[Exercise instructions] Write out all records as given; omit images.

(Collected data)

++++++++

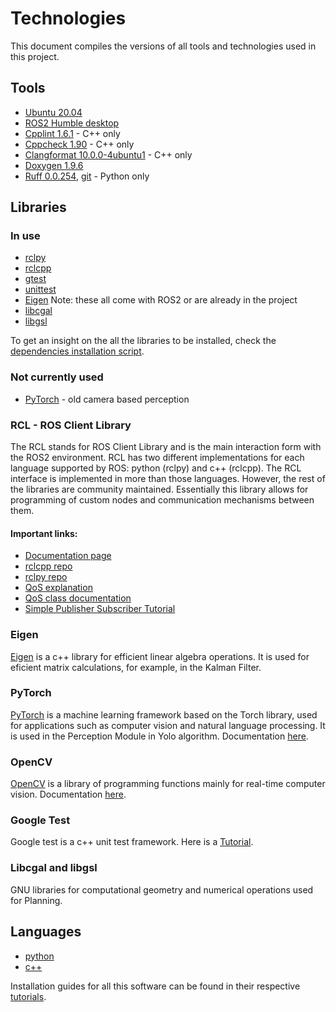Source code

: # Technologies

This document compiles the versions of all tools and technologies used in this project.

## Tools

- [Ubuntu 20.04](https://releases.ubuntu.com/focal/)
- [ROS2 Humble desktop](https://docs.ros.org/en/humble/Installation/Ubuntu-Install-Debians.html)
- [Cpplint 1.6.1](https://github.com/cpplint/cpplint) - C++ only
- [Cppcheck 1.90](https://cppcheck.sourceforge.io/) - C++ only
- [Clangformat 10.0.0-4ubuntu1](https://clang.llvm.org/docs/ClangFormat.html) - C++ only
- [Doxygen 1.9.6](https://doxygen.nl/download.html)
- [Ruff 0.0.254](https://beta.ruff.rs/docs/configuration/#using-pyprojecttoml), [git](https://github.com/charliermarsh/ruff) - Python only

## Libraries

### In use

- [rclpy](https://docs.ros2.org/foxy/api/rclpy/index.html)
- [rclcpp](https://docs.ros2.org/latest/api/rclcpp/)
- [gtest](https://google.github.io/googletest/)
- [unittest](https://docs.python.org/3/library/unittest.html)
- [Eigen](https://eigen.tuxfamily.org/index.php?title=Main_Page)
Note: these all come with ROS2 or are already in the project
- [libcgal](https://www.cgal.org/)
- [libgsl](https://www.gnu.org/software/gsl/)

To get an insight on the all the libraries to be installed, check the [dependencies installation script](../src/dependencies_install.sh).

### Not currently used

- [PyTorch](https://pytorch.org) - old camera based perception

### RCL - ROS Client Library

The RCL stands for ROS Client Library and is the main interaction form with the ROS2 environment. RCL has two different implementations for each language supported by ROS: python (rclpy) and c++ (rclcpp). 
The RCL interface is implemented in more than those languages. However, the rest of the libraries are community maintained. 
Essentially this library allows for programming of custom nodes and communication mechanisms between them. 

#### Important links:

- [Documentation page](https://docs.ros.org/en/rolling/Concepts/About-ROS-2-Client-Libraries.html)
- [rclcpp repo](https://github.com/ros2/rclcpp)
- [rclpy repo](https://github.com/ros2/rclpy)
- [QoS explanation](https://design.ros2.org/articles/qos_deadline_liveliness_lifespan.html)
- [QoS class documentation](https://docs.ros2.org/foxy/api/rclcpp/classrclcpp_1_1QoS.html#ad7e932d8e2f636c80eff674546ec3963)
- [Simple Publisher Subscriber Tutorial](https://docs.ros.org/en/foxy/Tutorials/Beginner-Client-Libraries/Writing-A-Simple-Cpp-Publisher-And-Subscriber.html)

### Eigen

[Eigen](https://eigen.tuxfamily.org/index.php?title=Main_Page) is a c++ library for efficient linear algebra operations. It is used for eficient matrix calculations, for example, in the Kalman Filter.

### PyTorch

[PyTorch](https://pytorch.org) is a machine learning framework based on the Torch library, used for applications such as computer vision and natural language processing. It is used in the Perception Module in Yolo algorithm. Documentation [here](https://pytorch.org/docs/2.1/).

### OpenCV

[OpenCV](https://opencv.org) is a library of programming functions mainly for real-time computer vision. Documentation [here](https://docs.opencv.org/4.x/d6/d00/tutorial_py_root.html).

### Google Test

Google test is a c++ unit test framework. Here is a [Tutorial](https://www.youtube.com/watch?v=JJqRlSTQlh4&t=1453s).

### Libcgal and libgsl

GNU libraries for computational geometry and numerical operations used for Planning.

## Languages

- [python](https://www.python.org/)
- [c++](https://cplusplus.com/)

Installation guides for all this software can be found in their respective [tutorials](./tutorials/).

++++++++

[Exercise result]
Source code

: # Technologies

This document compiles the versions of all tools and technologies used in this project.

## Tools

- [Ubuntu 20.04](https://releases.ubuntu.com/focal/)
- [ROS2 Humble desktop](https://docs.ros.org/en/humble/Installation/Ubuntu-Install-Debians.html)
- [Cpplint 1.6.1](https://github.com/cpplint/cpplint) - C++ only
- [Cppcheck 1.90](https://cppcheck.sourceforge.io/) - C++ only
- [Clangformat 10.0.0-4ubuntu1](https://clang.llvm.org/docs/ClangFormat.html) - C++ only
- [Doxygen 1.9.6](https://doxygen.nl/download.html)
- [Ruff 0.0.254](https://beta.ruff.rs/docs/configuration/#using-pyprojecttoml), [git](https://github.com/charliermarsh/ruff) - Python only

## Libraries

### In use

- [rclpy](https://docs.ros2.org/foxy/api/rclpy/index.html)
- [rclcpp](https://docs.ros2.org/latest/api/rclcpp/)
- [gtest](https://google.github.io/googletest/)
- [unittest](https://docs.python.org/3/library/unittest.html)
- [Eigen](https://eigen.tuxfamily.org/index.php?title=Main_Page)
Note: these all come with ROS2 or are already in the project
- [libcgal](https://www.cgal.org/)
- [libgsl](https://www.gnu.org/software/gsl/)

To get an insight on the all the libraries to be installed, check the [dependencies installation script](../src/dependencies_install.sh).

### Not currently used

- [PyTorch](https://pytorch.org) - old camera based perception

### RCL - ROS Client Library

The RCL stands for ROS Client Library and is the main interaction form with the ROS2 environment. RCL has two different implementations for each language supported by ROS: python (rclpy) and c++ (rclcpp). 
The RCL interface is implemented in more than those languages. However, the rest of the libraries are community maintained. 
Essentially this library allows for programming of custom nodes and communication mechanisms between them. 

#### Important links:

- [Documentation page](https://docs.ros.org/en/rolling/Concepts/About-ROS-2-Client-Libraries.html)
- [rclcpp repo](https://github.com/ros2/rclcpp)
- [rclpy repo](https://github.com/ros2/rclpy)
- [QoS explanation](https://design.ros2.org/articles/qos_deadline_liveliness_lifespan.html)
- [QoS class documentation](https://docs.ros2.org/foxy/api/rclcpp/classrclcpp_1_1QoS.html#ad7e932d8e2f636c80eff674546ec3963)
- [Simple Publisher Subscriber Tutorial](https://docs.ros.org/en/foxy/Tutorials/Beginner-Client-Libraries/Writing-A-Simple-Cpp-Publisher-And-Subscriber.html)

### Eigen

[Eigen](https://eigen.tuxfamily.org/index.php?title=Main_Page) is a c++ library for efficient linear algebra operations. It is used for eficient matrix calculations, for example, in the Kalman Filter.

### PyTorch

[PyTorch](https://pytorch.org) is a machine learning framework based on the Torch library, used for applications such as computer vision and natural language processing. It is used in the Perception Module in Yolo algorithm. Documentation [here](https://pytorch.org/docs/2.1/).

### OpenCV

[OpenCV](https://opencv.org) is a library of programming functions mainly for real-time computer vision. Documentation [here](https://docs.opencv.org/4.x/d6/d00/tutorial_py_root.html).

### Google Test

Google test is a c++ unit test framework. Here is a [Tutorial](https://www.youtube.com/watch?v=JJqRlSTQlh4&t=1453s).

### Libcgal and libgsl

GNU libraries for computational geometry and numerical operations used for Planning.

## Languages

- [python](https://www.python.org/)
- [c++](https://cplusplus.com/)

Installation guides for all this software can be found in their respective [tutorials](./tutorials/).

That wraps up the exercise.